### [Description of the task]
What you return must match the records below exactly, down to each character.

════════

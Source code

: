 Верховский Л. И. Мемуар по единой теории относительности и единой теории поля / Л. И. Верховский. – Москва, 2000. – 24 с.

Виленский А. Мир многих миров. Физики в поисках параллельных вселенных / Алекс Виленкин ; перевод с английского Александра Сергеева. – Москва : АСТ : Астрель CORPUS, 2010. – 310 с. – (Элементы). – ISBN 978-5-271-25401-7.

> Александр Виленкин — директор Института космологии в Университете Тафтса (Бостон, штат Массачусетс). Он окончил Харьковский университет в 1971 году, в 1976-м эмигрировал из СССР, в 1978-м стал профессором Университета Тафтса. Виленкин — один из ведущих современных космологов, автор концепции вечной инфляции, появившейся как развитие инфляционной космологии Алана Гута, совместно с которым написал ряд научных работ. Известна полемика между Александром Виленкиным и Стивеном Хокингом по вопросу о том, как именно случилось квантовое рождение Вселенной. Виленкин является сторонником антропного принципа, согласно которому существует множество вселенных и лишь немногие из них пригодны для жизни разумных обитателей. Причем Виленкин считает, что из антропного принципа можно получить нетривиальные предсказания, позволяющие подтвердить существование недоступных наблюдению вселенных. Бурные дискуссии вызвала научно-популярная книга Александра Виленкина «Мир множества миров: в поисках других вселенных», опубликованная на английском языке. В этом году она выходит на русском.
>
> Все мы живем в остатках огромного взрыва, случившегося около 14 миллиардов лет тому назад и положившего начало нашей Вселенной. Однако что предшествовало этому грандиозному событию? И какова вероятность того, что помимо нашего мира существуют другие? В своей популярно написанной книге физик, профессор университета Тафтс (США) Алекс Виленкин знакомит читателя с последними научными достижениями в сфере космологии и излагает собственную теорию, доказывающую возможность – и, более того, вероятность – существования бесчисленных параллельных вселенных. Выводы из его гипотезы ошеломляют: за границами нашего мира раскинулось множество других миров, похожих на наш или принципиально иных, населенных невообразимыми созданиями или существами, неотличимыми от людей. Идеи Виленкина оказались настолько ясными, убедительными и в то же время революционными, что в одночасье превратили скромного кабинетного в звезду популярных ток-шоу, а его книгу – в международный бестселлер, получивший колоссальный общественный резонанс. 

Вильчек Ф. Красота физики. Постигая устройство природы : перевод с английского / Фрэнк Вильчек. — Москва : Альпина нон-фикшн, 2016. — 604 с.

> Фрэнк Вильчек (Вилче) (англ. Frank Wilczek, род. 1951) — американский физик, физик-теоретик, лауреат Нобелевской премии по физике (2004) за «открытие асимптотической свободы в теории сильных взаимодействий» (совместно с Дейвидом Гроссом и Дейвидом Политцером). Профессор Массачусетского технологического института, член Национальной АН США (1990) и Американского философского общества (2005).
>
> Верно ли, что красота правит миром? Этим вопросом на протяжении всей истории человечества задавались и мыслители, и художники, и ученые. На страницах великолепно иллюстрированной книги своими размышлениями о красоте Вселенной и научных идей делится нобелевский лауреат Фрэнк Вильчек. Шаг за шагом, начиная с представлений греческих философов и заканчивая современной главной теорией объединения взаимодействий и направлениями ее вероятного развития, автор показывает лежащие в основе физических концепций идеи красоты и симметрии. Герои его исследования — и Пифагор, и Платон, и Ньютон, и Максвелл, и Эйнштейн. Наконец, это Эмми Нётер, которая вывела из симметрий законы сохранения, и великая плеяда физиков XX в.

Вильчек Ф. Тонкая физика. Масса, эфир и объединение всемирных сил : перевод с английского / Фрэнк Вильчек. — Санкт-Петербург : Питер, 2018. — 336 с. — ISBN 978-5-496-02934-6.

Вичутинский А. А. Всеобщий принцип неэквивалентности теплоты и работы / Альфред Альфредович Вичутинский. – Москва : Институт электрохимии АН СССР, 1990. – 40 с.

════════

### [Worked solution]
Source code

: Верховский Л. И. Мемуар по единой теории относительности и единой теории поля / Л. И. Верховский. – Москва, 2000. – 24 с.

Виленский А. Мир многих миров. Физики в поисках параллельных вселенных / Алекс Виленкин ; перевод с английского Александра Сергеева. – Москва : АСТ : Астрель CORPUS, 2010. – 310 с. – (Элементы). – ISBN 978-5-271-25401-7.

> Александр Виленкин — директор Института космологии в Университете Тафтса (Бостон, штат Массачусетс). Он окончил Харьковский университет в 1971 году, в 1976-м эмигрировал из СССР, в 1978-м стал профессором Университета Тафтса. Виленкин — один из ведущих современных космологов, автор концепции вечной инфляции, появившейся как развитие инфляционной космологии Алана Гута, совместно с которым написал ряд научных работ. Известна полемика между Александром Виленкиным и Стивеном Хокингом по вопросу о том, как именно случилось квантовое рождение Вселенной. Виленкин является сторонником антропного принципа, согласно которому существует множество вселенных и лишь немногие из них пригодны для жизни разумных обитателей. Причем Виленкин считает, что из антропного принципа можно получить нетривиальные предсказания, позволяющие подтвердить существование недоступных наблюдению вселенных. Бурные дискуссии вызвала научно-популярная книга Александра Виленкина «Мир множества миров: в поисках других вселенных», опубликованная на английском языке. В этом году она выходит на русском.
>
> Все мы живем в остатках огромного взрыва, случившегося около 14 миллиардов лет тому назад и положившего начало нашей Вселенной. Однако что предшествовало этому грандиозному событию? И какова вероятность того, что помимо нашего мира существуют другие? В своей популярно написанной книге физик, профессор университета Тафтс (США) Алекс Виленкин знакомит читателя с последними научными достижениями в сфере космологии и излагает собственную теорию, доказывающую возможность – и, более того, вероятность – существования бесчисленных параллельных вселенных. Выводы из его гипотезы ошеломляют: за границами нашего мира раскинулось множество других миров, похожих на наш или принципиально иных, населенных невообразимыми созданиями или существами, неотличимыми от людей. Идеи Виленкина оказались настолько ясными, убедительными и в то же время революционными, что в одночасье превратили скромного кабинетного в звезду популярных ток-шоу, а его книгу – в международный бестселлер, получивший колоссальный общественный резонанс. 

Вильчек Ф. Красота физики. Постигая устройство природы : перевод с английского / Фрэнк Вильчек. — Москва : Альпина нон-фикшн, 2016. — 604 с.

> Фрэнк Вильчек (Вилче) (англ. Frank Wilczek, род. 1951) — американский физик, физик-теоретик, лауреат Нобелевской премии по физике (2004) за «открытие асимптотической свободы в теории сильных взаимодействий» (совместно с Дейвидом Гроссом и Дейвидом Политцером). Профессор Массачусетского технологического института, член Национальной АН США (1990) и Американского философского общества (2005).
>
> Верно ли, что красота правит миром? Этим вопросом на протяжении всей истории человечества задавались и мыслители, и художники, и ученые. На страницах великолепно иллюстрированной книги своими размышлениями о красоте Вселенной и научных идей делится нобелевский лауреат Фрэнк Вильчек. Шаг за шагом, начиная с представлений греческих философов и заканчивая современной главной теорией объединения взаимодействий и направлениями ее вероятного развития, автор показывает лежащие в основе физических концепций идеи красоты и симметрии. Герои его исследования — и Пифагор, и Платон, и Ньютон, и Максвелл, и Эйнштейн. Наконец, это Эмми Нётер, которая вывела из симметрий законы сохранения, и великая плеяда физиков XX в.

Вильчек Ф. Тонкая физика. Масса, эфир и объединение всемирных сил : перевод с английского / Фрэнк Вильчек. — Санкт-Петербург : Питер, 2018. — 336 с. — ISBN 978-5-496-02934-6.

Вичутинский А. А. Всеобщий принцип неэквивалентности теплоты и работы / Альфред Альфредович Вичутинский. – Москва : Институт электрохимии АН СССР, 1990. – 40 с.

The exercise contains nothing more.